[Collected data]
• • • • • • •

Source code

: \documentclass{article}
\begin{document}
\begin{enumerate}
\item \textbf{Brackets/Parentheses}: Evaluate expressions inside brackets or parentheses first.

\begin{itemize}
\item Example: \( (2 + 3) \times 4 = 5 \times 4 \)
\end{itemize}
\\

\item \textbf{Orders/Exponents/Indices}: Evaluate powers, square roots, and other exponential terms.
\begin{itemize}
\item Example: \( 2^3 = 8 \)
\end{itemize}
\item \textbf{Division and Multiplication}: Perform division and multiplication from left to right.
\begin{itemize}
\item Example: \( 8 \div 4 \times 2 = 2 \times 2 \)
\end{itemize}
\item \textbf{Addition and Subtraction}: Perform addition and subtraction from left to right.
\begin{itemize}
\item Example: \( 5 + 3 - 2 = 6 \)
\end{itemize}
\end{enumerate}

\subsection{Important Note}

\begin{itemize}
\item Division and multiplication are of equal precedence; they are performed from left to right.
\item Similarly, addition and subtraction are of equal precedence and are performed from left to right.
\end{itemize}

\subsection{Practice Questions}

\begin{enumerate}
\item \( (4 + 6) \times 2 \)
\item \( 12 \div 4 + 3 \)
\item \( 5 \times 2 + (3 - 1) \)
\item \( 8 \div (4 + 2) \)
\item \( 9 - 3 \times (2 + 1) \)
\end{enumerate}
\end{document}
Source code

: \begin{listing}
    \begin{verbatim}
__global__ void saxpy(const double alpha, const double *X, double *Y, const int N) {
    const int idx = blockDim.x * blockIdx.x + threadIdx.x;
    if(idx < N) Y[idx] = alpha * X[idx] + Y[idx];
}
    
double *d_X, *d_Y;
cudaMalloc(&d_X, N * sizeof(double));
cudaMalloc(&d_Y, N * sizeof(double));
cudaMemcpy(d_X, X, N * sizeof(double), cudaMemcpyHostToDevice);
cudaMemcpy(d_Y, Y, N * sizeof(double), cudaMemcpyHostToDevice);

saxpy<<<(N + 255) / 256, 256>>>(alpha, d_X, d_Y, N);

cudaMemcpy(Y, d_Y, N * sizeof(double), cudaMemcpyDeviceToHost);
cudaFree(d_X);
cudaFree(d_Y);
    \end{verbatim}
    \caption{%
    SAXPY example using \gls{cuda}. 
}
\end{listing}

• • • • • • •

## [GOAL OF THE EXERCISE]
Take the line above containing "void saxpy(const double", the line containing "cudaMemcpy(d_Y, Y, N", and all lines in between, and copy them exactly without anything else.

## [OUTPUT FOR THIS EXERCISE]
__global__ void saxpy(const double alpha, const double *X, double *Y, const int N) {
    const int idx = blockDim.x * blockIdx.x + threadIdx.x;
    if(idx < N) Y[idx] = alpha * X[idx] + Y[idx];
}
    
double *d_X, *d_Y;
cudaMalloc(&d_X, N * sizeof(double));
cudaMalloc(&d_Y, N * sizeof(double));
cudaMemcpy(d_X, X, N * sizeof(double), cudaMemcpyHostToDevice);
cudaMemcpy(d_Y, Y, N * sizeof(double), cudaMemcpyHostToDevice);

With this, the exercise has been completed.